▸ Task details: Print the whole listing again exactly, keeping no pictures in it.

▸ Material shown:
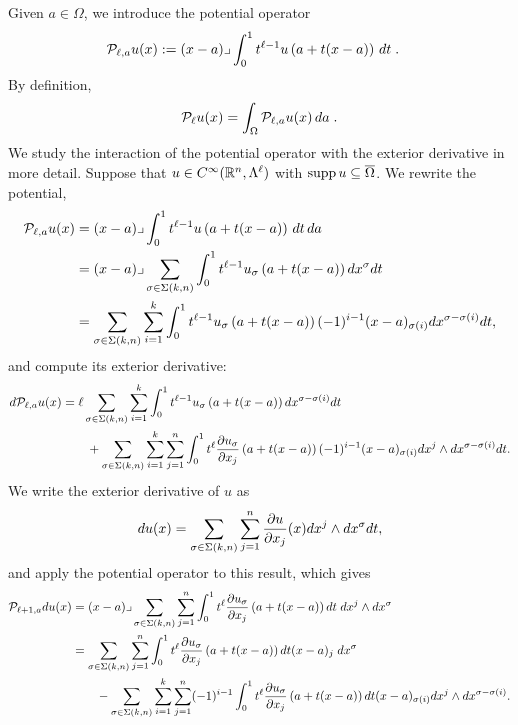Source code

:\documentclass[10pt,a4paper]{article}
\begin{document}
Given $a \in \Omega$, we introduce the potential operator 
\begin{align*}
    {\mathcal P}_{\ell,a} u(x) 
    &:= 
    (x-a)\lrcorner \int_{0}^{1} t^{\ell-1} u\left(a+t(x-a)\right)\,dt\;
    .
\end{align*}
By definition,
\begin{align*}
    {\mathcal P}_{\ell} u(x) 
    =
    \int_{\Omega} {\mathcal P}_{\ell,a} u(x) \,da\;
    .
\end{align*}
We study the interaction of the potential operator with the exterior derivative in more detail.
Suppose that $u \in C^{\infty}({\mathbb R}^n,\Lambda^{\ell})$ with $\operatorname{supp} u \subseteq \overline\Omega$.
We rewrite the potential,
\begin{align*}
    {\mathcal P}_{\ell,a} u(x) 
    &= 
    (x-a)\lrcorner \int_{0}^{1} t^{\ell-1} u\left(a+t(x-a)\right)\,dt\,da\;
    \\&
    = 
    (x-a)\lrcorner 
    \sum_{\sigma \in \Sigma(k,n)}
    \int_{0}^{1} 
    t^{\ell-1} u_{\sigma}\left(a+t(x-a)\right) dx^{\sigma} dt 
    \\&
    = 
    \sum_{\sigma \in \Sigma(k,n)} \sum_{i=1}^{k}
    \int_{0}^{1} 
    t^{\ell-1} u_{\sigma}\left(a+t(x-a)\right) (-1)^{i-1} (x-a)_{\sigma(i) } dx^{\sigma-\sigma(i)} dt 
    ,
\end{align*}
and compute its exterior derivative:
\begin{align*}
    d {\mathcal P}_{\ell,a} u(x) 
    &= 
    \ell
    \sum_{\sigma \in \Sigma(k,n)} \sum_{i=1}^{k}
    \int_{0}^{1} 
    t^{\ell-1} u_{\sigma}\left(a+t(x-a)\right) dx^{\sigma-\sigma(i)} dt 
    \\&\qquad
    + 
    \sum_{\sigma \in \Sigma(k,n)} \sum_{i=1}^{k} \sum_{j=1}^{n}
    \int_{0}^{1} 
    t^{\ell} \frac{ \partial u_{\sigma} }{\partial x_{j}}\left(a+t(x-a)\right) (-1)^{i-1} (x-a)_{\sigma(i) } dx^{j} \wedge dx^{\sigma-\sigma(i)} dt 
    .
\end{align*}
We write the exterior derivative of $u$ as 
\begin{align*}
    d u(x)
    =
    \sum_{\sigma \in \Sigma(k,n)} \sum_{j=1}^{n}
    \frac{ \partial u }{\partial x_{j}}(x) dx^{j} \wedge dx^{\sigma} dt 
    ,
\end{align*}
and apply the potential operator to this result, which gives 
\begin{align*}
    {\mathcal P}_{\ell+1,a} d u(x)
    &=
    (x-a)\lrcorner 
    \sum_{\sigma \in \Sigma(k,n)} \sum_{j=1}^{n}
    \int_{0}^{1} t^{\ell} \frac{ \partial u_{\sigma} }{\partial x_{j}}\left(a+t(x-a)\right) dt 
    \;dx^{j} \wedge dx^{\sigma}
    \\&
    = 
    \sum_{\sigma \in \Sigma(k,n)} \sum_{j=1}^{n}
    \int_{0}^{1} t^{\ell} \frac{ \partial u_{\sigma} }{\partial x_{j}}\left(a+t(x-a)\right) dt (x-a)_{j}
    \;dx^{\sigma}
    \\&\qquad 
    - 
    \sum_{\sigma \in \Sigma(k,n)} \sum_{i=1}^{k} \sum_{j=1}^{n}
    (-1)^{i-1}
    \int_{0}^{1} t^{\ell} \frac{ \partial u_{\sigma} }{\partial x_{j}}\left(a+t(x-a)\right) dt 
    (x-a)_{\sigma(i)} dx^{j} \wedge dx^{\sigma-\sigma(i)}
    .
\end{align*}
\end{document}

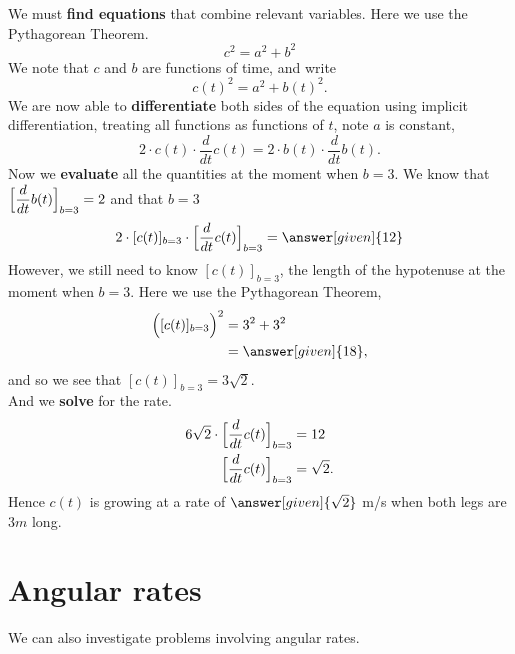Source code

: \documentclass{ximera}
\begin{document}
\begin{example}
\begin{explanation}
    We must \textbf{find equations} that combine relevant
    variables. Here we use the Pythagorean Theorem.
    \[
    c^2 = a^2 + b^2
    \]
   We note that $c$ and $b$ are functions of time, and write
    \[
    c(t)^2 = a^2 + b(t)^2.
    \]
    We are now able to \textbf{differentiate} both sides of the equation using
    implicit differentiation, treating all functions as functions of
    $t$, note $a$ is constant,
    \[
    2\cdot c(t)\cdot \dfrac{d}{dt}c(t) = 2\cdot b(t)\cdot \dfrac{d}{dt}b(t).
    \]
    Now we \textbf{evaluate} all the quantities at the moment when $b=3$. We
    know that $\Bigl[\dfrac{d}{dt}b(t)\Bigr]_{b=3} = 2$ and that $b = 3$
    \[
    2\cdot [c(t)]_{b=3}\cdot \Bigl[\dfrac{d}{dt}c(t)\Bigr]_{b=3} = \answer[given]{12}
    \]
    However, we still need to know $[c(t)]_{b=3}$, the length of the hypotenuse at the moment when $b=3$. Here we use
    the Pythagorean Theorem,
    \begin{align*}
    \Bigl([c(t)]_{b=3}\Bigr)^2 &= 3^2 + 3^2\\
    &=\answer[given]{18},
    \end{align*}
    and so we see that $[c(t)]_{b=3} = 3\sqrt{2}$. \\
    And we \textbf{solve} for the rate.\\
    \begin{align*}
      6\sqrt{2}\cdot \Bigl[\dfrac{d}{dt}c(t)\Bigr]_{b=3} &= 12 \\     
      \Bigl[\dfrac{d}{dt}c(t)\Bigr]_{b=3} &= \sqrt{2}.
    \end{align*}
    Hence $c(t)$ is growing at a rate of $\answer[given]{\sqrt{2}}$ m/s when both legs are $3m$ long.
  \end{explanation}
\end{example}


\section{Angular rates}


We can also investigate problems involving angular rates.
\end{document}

▸ Reply:
Source code

:\documentclass[10pt,a4paper]{article}
\begin{document}
Given $a \in \Omega$, we introduce the potential operator 
\begin{align*}
    {\mathcal P}_{\ell,a} u(x) 
    &:= 
    (x-a)\lrcorner \int_{0}^{1} t^{\ell-1} u\left(a+t(x-a)\right)\,dt\;
    .
\end{align*}
By definition,
\begin{align*}
    {\mathcal P}_{\ell} u(x) 
    =
    \int_{\Omega} {\mathcal P}_{\ell,a} u(x) \,da\;
    .
\end{align*}
We study the interaction of the potential operator with the exterior derivative in more detail.
Suppose that $u \in C^{\infty}({\mathbb R}^n,\Lambda^{\ell})$ with $\operatorname{supp} u \subseteq \overline\Omega$.
We rewrite the potential,
\begin{align*}
    {\mathcal P}_{\ell,a} u(x) 
    &= 
    (x-a)\lrcorner \int_{0}^{1} t^{\ell-1} u\left(a+t(x-a)\right)\,dt\,da\;
    \\&
    = 
    (x-a)\lrcorner 
    \sum_{\sigma \in \Sigma(k,n)}
    \int_{0}^{1} 
    t^{\ell-1} u_{\sigma}\left(a+t(x-a)\right) dx^{\sigma} dt 
    \\&
    = 
    \sum_{\sigma \in \Sigma(k,n)} \sum_{i=1}^{k}
    \int_{0}^{1} 
    t^{\ell-1} u_{\sigma}\left(a+t(x-a)\right) (-1)^{i-1} (x-a)_{\sigma(i) } dx^{\sigma-\sigma(i)} dt 
    ,
\end{align*}
and compute its exterior derivative:
\begin{align*}
    d {\mathcal P}_{\ell,a} u(x) 
    &= 
    \ell
    \sum_{\sigma \in \Sigma(k,n)} \sum_{i=1}^{k}
    \int_{0}^{1} 
    t^{\ell-1} u_{\sigma}\left(a+t(x-a)\right) dx^{\sigma-\sigma(i)} dt 
    \\&\qquad
    + 
    \sum_{\sigma \in \Sigma(k,n)} \sum_{i=1}^{k} \sum_{j=1}^{n}
    \int_{0}^{1} 
    t^{\ell} \frac{ \partial u_{\sigma} }{\partial x_{j}}\left(a+t(x-a)\right) (-1)^{i-1} (x-a)_{\sigma(i) } dx^{j} \wedge dx^{\sigma-\sigma(i)} dt 
    .
\end{align*}
We write the exterior derivative of $u$ as 
\begin{align*}
    d u(x)
    =
    \sum_{\sigma \in \Sigma(k,n)} \sum_{j=1}^{n}
    \frac{ \partial u }{\partial x_{j}}(x) dx^{j} \wedge dx^{\sigma} dt 
    ,
\end{align*}
and apply the potential operator to this result, which gives 
\begin{align*}
    {\mathcal P}_{\ell+1,a} d u(x)
    &=
    (x-a)\lrcorner 
    \sum_{\sigma \in \Sigma(k,n)} \sum_{j=1}^{n}
    \int_{0}^{1} t^{\ell} \frac{ \partial u_{\sigma} }{\partial x_{j}}\left(a+t(x-a)\right) dt 
    \;dx^{j} \wedge dx^{\sigma}
    \\&
    = 
    \sum_{\sigma \in \Sigma(k,n)} \sum_{j=1}^{n}
    \int_{0}^{1} t^{\ell} \frac{ \partial u_{\sigma} }{\partial x_{j}}\left(a+t(x-a)\right) dt (x-a)_{j}
    \;dx^{\sigma}
    \\&\qquad 
    - 
    \sum_{\sigma \in \Sigma(k,n)} \sum_{i=1}^{k} \sum_{j=1}^{n}
    (-1)^{i-1}
    \int_{0}^{1} t^{\ell} \frac{ \partial u_{\sigma} }{\partial x_{j}}\left(a+t(x-a)\right) dt 
    (x-a)_{\sigma(i)} dx^{j} \wedge dx^{\sigma-\sigma(i)}
    .
\end{align*}
\end{document}

Source code

: \documentclass{ximera}
\begin{document}
\begin{example}
\begin{explanation}
    We must \textbf{find equations} that combine relevant
    variables. Here we use the Pythagorean Theorem.
    \[
    c^2 = a^2 + b^2
    \]
   We note that $c$ and $b$ are functions of time, and write
    \[
    c(t)^2 = a^2 + b(t)^2.
    \]
    We are now able to \textbf{differentiate} both sides of the equation using
    implicit differentiation, treating all functions as functions of
    $t$, note $a$ is constant,
    \[
    2\cdot c(t)\cdot \dfrac{d}{dt}c(t) = 2\cdot b(t)\cdot \dfrac{d}{dt}b(t).
    \]
    Now we \textbf{evaluate} all the quantities at the moment when $b=3$. We
    know that $\Bigl[\dfrac{d}{dt}b(t)\Bigr]_{b=3} = 2$ and that $b = 3$
    \[
    2\cdot [c(t)]_{b=3}\cdot \Bigl[\dfrac{d}{dt}c(t)\Bigr]_{b=3} = \answer[given]{12}
    \]
    However, we still need to know $[c(t)]_{b=3}$, the length of the hypotenuse at the moment when $b=3$. Here we use
    the Pythagorean Theorem,
    \begin{align*}
    \Bigl([c(t)]_{b=3}\Bigr)^2 &= 3^2 + 3^2\\
    &=\answer[given]{18},
    \end{align*}
    and so we see that $[c(t)]_{b=3} = 3\sqrt{2}$. \\
    And we \textbf{solve} for the rate.\\
    \begin{align*}
      6\sqrt{2}\cdot \Bigl[\dfrac{d}{dt}c(t)\Bigr]_{b=3} &= 12 \\     
      \Bigl[\dfrac{d}{dt}c(t)\Bigr]_{b=3} &= \sqrt{2}.
    \end{align*}
    Hence $c(t)$ is growing at a rate of $\answer[given]{\sqrt{2}}$ m/s when both legs are $3m$ long.
  \end{explanation}
\end{example}


\section{Angular rates}


We can also investigate problems involving angular rates.
\end{document}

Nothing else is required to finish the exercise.